##### DATASET EXTRACT #####

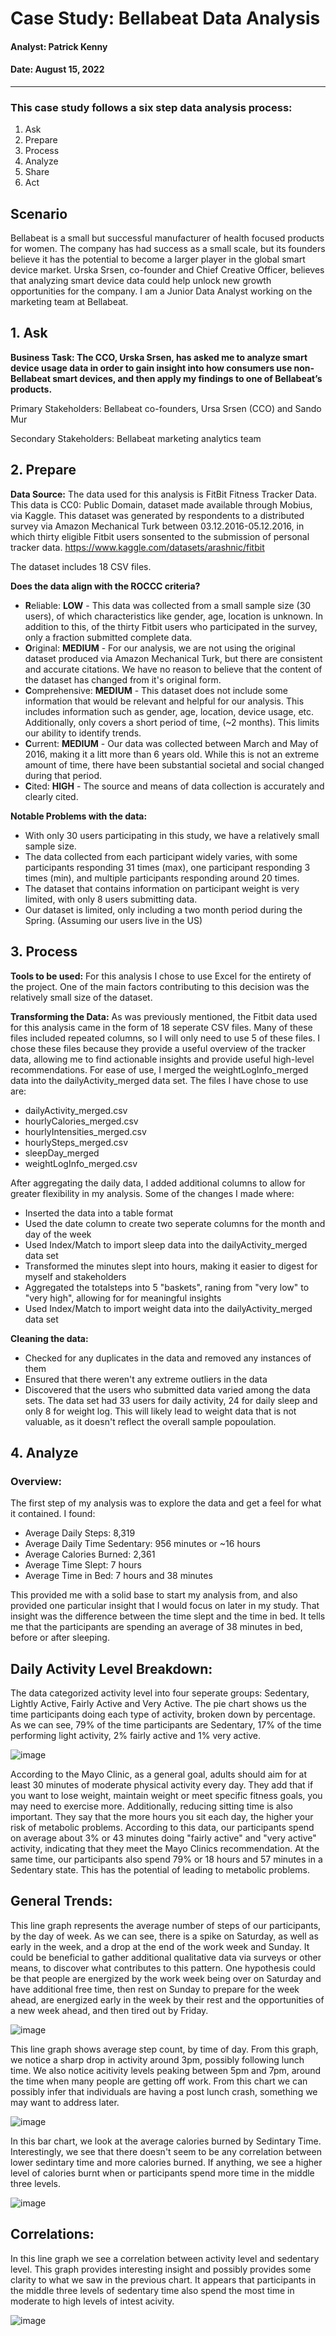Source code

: # **Case Study: Bellabeat Data Analysis**

#### Analyst: Patrick Kenny

#### Date: August 15, 2022

________________________________________________________________________________________________________________

### This case study follows a six step data analysis process:

1. Ask
2. Prepare
3. Process
4. Analyze
5. Share
6. Act

## Scenario

Bellabeat is a small but successful manufacturer of health focused products for women. The company has had success as a small scale, but its founders believe it has the potential to become a larger player in the global smart device market. Urska Srsen, co-founder and Chief Creative Officer, believes that analyzing smart device data could help unlock new growth opportunities for the company. I am a Junior Data Analyst working on the marketing team at Bellabeat.

## **1. Ask**

**Business Task: The CCO, Urska Srsen, has asked me to analyze smart device usage data in order to gain insight into how consumers use non-Bellabeat smart devices, and then apply my findings to one of Bellabeat’s products.**

Primary Stakeholders: Bellabeat co-founders, Ursa Srsen (CCO) and Sando Mur

Secondary Stakeholders: Bellabeat marketing analytics team

## **2. Prepare**

**Data Source:** The data used for this analysis is FitBit Fitness Tracker Data. This data is CC0: Public Domain, dataset made available through Mobius, via Kaggle. This dataset was generated by respondents to a distributed survey via Amazon Mechanical Turk between 03.12.2016-05.12.2016, in which thirty eligible Fitbit users sonsented to the submission of personal tracker data. https://www.kaggle.com/datasets/arashnic/fitbit

The dataset includes 18 CSV files.

**Does the data align with the ROCCC criteria?**

* **R**eliable: **LOW** - This data was collected from a small sample size (30 users), of which characteristics like gender, age, location is unknown. In addition to this, of the thirty Fitbit users who participated in the survey, only a fraction submitted complete data. 
* **O**riginal: **MEDIUM** - For our analysis, we are not using the original dataset produced via Amazon Mechanical Turk, but there are consistent and accurate citations. We have no reason to believe that the content of the dataset has changed from it's original form. 
* **C**omprehensive: **MEDIUM** - This dataset does not include some information that would be relevant and helpful for our analysis. This includes information such as gender, age, location, device usage, etc. Additionally, only covers a short period of time, (~2 months). This limits our ability to identify trends. 
* **C**urrent: **MEDIUM** - Our data was collected between March and May of 2016, making it a litt more than 6 years old. While this is not an extreme amount of time, there have been substantial societal and social changed during that period. 
* **C**ited: **HIGH** - The source and means of data collection is accurately and clearly cited. 

**Notable Problems with the data:**

* With only 30 users participating in this study, we have a relatively small sample size. 
* The data collected from each participant widely varies, with some participants responding 31 times (max), one participant responding 3 times (min), and multiple participants responding around 20 times. 
* The dataset that contains information on participant weight is very limited, with only 8 users submitting data. 
* Our dataset is limited, only including a two month period during the Spring. (Assuming our users live in the US)

## **3. Process**

**Tools to be used:** For this analysis I chose to use Excel for the entirety of the project. One of the main factors contributing to this decision was the relatively small size of the dataset. 

**Transforming the Data:** As was previously mentioned, the Fitbit data used for this analysis came in the form of 18 seperate CSV files. Many of these files included repeated columns, so I will only need to use 5 of these files. I chose these files because they provide a useful overview of the tracker data, allowing me to find actionable insights and provide useful high-level recommendations. For ease of use, I merged the weightLogInfo_merged data into the dailyActivity_merged data set.  The files I have chose to use are:

  * dailyActivity_merged.csv
  * hourlyCalories_merged.csv
  * hourlyIntensities_merged.csv
  * hourlySteps_merged.csv
  * sleepDay_merged
  * weightLogInfo_merged.csv

After aggregating the daily data, I added additional columns to allow for greater flexibility in my analysis. Some of the changes I made where:

  * Inserted the data into a table format
  * Used the date column to create two seperate columns for the month and day of the week
  * Used Index/Match to import sleep data into the dailyActivity_merged data set
  * Transformed the minutes slept into hours, making it easier to digest for myself and stakeholders
  * Aggregated the totalsteps into 5 "baskets", raning from "very low" to "very high", allowing for for meaningful insights
  * Used Index/Match to import weight data into the dailyActivity_merged data set

**Cleaning the data:**

  * Checked for any duplicates in the data and removed any instances of them
  * Ensured that there weren't any extreme outliers in the data
  * Discovered that the users who submitted data varied among the data sets. The data set had 33 users for daily activity, 24 for daily sleep and only 8 for weight         log. This will likely lead to weight data that is not valuable, as it doesn't reflect the overall sample popoulation. 

## **4. Analyze**

### **Overview:** 

The first step of my analysis was to explore the data and get a feel for what it contained. I found: 

 * Average Daily Steps: 8,319
 * Average Daily Time Sedentary: 956 minutes or ~16 hours
 * Average Calories Burned: 2,361
 * Average Time Slept: 7 hours
 * Average Time in Bed: 7 hours and 38 minutes
 
This provided me with a solid base to start my analysis from, and also provided one particular insight that I would focus on later in my study. That insight was the difference between the time slept and the time in bed. It tells me that the participants are spending an average of 38 minutes in bed, before or after sleeping. 


## **Daily Activity Level Breakdown:**

The data categorized activity level into four seperate groups: Sedentary, Lightly Active, Fairly Active and Very Active. The pie chart shows us the time participants doing each type of activity, broken down by percentage. As we can see, 79% of the time participants are Sedentary, 17% of the time performing light activity, 2% fairly active and 1% very active. 

![image](https://user-images.githubusercontent.com/108141441/184989458-60b00d6f-43b9-4c52-867c-b47c57ba0e1f.png)

According to the Mayo Clinic, as a general goal, adults should aim for at least 30 minutes of moderate physical activity every day. They add that if you want to lose weight, maintain weight or meet specific fitness goals, you may need to exercise more. Additionally, reducing sitting time is also important. They say that the more hours you sit each day, the higher your risk of metabolic problems. According to this data, our participants spend on average about 3% or 43 minutes doing "fairly active" and "very active" activity, indicating that they meet the Mayo Clinics recommendation. At the same time, our participants also spend 79% or 18 hours and 57 minutes in a Sedentary state. This has the potential of leading to metabolic problems. 

## **General Trends:**

This line graph represents the average number of steps of our participants, by the day of week. As we can see, there is a spike on Saturday, as well as early in the week, and a drop at the end of the work week and Sunday. It could be beneficial to gather additional qualitative data via surveys or other means, to discover what contributes to this pattern. One hypothesis could be that people are energized by the work week being over on Saturday and have additional free time, then rest on Sunday to prepare for the week ahead, are energized early in the week by their rest and the opportunities of a new week ahead, and then tired out by Friday. 

![image](https://user-images.githubusercontent.com/108141441/184996885-8d842754-f8a5-49f4-945b-8e3a290836ee.png)

This line graph shows average step count, by time of day. From this graph, we notice a sharp drop in activity around 3pm, possibly following lunch time. We also notice acitivity levels peaking between 5pm and 7pm, around the time when many people are getting off work. From this chart we can possibly infer that individuals are having a post lunch crash, something we may want to address later. 

![image](https://user-images.githubusercontent.com/108141441/184997486-cdeab684-1b70-4fa1-94b7-babfba92c756.png)

In this bar chart, we look at the average calories burned by Sedintary Time. Interestingly, we see that there doesn't seem to be any correlation between lower sedintary time and more calories burned. If anything, we see a higher level of calories burnt when or participants spend more time in the middle three levels. 

![image](https://user-images.githubusercontent.com/108141441/184998032-728a03cb-f8fb-44c7-bbb9-fe0520602543.png)


## **Correlations:**

In this line graph we see a correlation between activity level and sedentary level. This graph provides interesting insight and possibly provides some clarity to what we saw in the previous chart. It appears that participants in the middle three levels of sedentary time also spend the most time in moderate to high levels of intest acivity. 

![image](https://user-images.githubusercontent.com/108141441/184999453-c03c87a8-461b-4e04-99ac-2139d21a49ee.png)
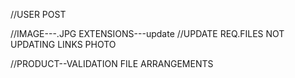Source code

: //USER POST

    
//IMAGE---.JPG EXTENSIONS---update
//UPDATE REQ.FILES NOT UPDATING LINKS PHOTO


//PRODUCT--VALIDATION FILE ARRANGEMENTS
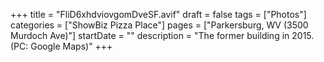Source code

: +++
title = "FliD6xhdviovgomDveSF.avif"
draft = false
tags = ["Photos"]
categories = ["ShowBiz Pizza Place"]
pages = ["Parkersburg, WV (3500 Murdoch Ave)"]
startDate = ""
description = "The former building in 2015. (PC: Google Maps)"
+++
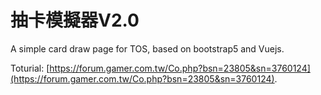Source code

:# 抽卡模擬器V2.0

A simple card draw page for TOS, based on bootstrap5 and Vuejs.

Toturial: [https://forum.gamer.com.tw/Co.php?bsn=23805&sn=3760124](https://forum.gamer.com.tw/Co.php?bsn=23805&sn=3760124).


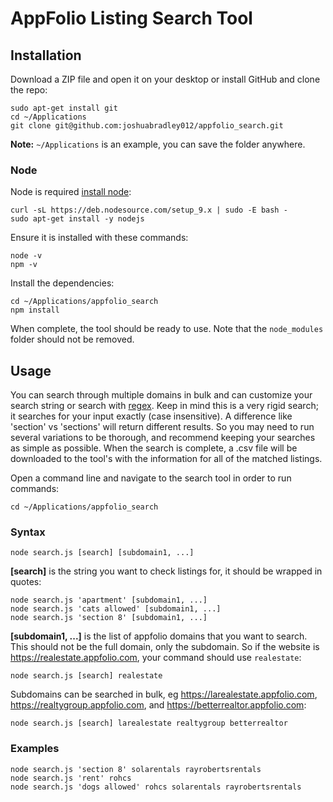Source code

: # AppFolio Listing Search Tool

## Installation

Download a ZIP file and open it on your desktop or install GitHub and clone the repo:

    sudo apt-get install git
    cd ~/Applications
    git clone git@github.com:joshuabradley012/appfolio_search.git

**Note:** `~/Applications` is an example, you can save the folder anywhere.

### Node

Node is required [install node](https://nodejs.org/):

    curl -sL https://deb.nodesource.com/setup_9.x | sudo -E bash -
    sudo apt-get install -y nodejs

Ensure it is installed with these commands:

    node -v
    npm -v
    
Install the dependencies:

    cd ~/Applications/appfolio_search
    npm install

When complete, the tool should be ready to use. Note that the `node_modules` folder should not be removed.

## Usage

You can search through multiple domains in bulk and can customize your search string or search with [regex](http://www.regular-expressions.info/). Keep in mind this is a very rigid search; it searches for your input exactly (case insensitive). A difference like 'section' vs 'sections' will return different results. So you may need to run several variations to be thorough, and recommend keeping your searches as simple as possible. When the search is complete, a .csv file will be downloaded to the tool's with the information for all of the matched listings.

Open a command line and navigate to the search tool in order to run commands:

    cd ~/Applications/appfolio_search

### Syntax

    node search.js [search] [subdomain1, ...]
    
**\[search]** is the string you want to check listings for, it should be wrapped in quotes:

    node search.js 'apartment' [subdomain1, ...]
    node search.js 'cats allowed' [subdomain1, ...]
    node search.js 'section 8' [subdomain1, ...]

**\[subdomain1, ...]** is the list of appfolio domains that you want to search. This should not be the full domain, only the subdomain. So if the website is https://realestate.appfolio.com, your command should use `realestate`:

    node search.js [search] realestate

Subdomains can be searched in bulk, eg https://larealestate.appfolio.com, https://realtygroup.appfolio.com, and https://betterrealtor.appfolio.com:

    node search.js [search] larealestate realtygroup betterrealtor

### Examples

    node search.js 'section 8' solarentals rayrobertsrentals
    node search.js 'rent' rohcs
    node search.js 'dogs allowed' rohcs solarentals rayrobertsrentals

#####

**PROBLEM DESCRIPTION:** "Note" is the word to look for; copy every line of the data that has it.

**TASK OUTPUT:**
**Note:** `~/Applications` is an example, you can save the folder anywhere.
When complete, the tool should be ready to use. Note that the `node_modules` folder should not be removed.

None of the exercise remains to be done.